Exercise directions:
Within the data beneath, some lines may hold the word "power". Give the number of those lines and nothing else.

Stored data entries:
....
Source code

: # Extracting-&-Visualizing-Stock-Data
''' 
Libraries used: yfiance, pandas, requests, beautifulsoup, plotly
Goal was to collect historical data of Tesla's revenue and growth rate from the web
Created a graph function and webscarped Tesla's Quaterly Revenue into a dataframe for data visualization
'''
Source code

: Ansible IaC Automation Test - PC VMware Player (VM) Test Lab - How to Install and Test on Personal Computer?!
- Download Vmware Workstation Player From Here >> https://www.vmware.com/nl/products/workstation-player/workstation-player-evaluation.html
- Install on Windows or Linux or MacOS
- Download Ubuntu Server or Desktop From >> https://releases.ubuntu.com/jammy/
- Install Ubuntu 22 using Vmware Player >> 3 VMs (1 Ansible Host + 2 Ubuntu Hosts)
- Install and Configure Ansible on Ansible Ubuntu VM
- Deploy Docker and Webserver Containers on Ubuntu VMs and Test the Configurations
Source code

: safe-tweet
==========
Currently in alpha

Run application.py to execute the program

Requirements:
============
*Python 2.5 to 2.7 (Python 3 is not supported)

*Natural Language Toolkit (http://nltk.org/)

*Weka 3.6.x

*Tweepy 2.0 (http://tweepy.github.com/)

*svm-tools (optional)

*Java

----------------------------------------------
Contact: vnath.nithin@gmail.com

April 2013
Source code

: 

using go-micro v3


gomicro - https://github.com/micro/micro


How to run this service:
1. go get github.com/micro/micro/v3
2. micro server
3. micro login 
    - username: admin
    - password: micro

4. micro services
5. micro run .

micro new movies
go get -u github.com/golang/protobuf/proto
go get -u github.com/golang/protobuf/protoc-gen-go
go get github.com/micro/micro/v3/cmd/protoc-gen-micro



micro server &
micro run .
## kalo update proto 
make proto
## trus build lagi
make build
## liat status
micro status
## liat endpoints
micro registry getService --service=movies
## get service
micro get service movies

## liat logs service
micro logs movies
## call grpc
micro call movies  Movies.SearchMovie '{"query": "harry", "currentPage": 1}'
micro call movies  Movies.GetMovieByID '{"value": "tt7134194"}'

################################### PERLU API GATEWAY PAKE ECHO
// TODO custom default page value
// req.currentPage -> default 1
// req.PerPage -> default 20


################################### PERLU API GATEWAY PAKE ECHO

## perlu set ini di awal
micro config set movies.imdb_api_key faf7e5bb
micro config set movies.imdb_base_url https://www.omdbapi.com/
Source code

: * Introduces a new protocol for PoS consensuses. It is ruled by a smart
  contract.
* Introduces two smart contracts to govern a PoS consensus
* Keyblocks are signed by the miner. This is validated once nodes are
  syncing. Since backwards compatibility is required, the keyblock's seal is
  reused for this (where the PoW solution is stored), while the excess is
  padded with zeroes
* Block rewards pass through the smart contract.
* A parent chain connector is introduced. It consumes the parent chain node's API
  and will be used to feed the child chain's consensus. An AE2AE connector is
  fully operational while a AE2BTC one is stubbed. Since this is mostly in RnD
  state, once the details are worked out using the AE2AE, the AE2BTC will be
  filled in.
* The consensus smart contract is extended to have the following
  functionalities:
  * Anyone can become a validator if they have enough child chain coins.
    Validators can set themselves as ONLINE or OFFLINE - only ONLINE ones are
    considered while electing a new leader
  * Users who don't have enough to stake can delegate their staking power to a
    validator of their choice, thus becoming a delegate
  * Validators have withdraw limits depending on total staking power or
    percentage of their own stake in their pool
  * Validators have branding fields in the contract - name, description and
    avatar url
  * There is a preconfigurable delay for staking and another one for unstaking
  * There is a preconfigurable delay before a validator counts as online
....
Result for this exercise:
2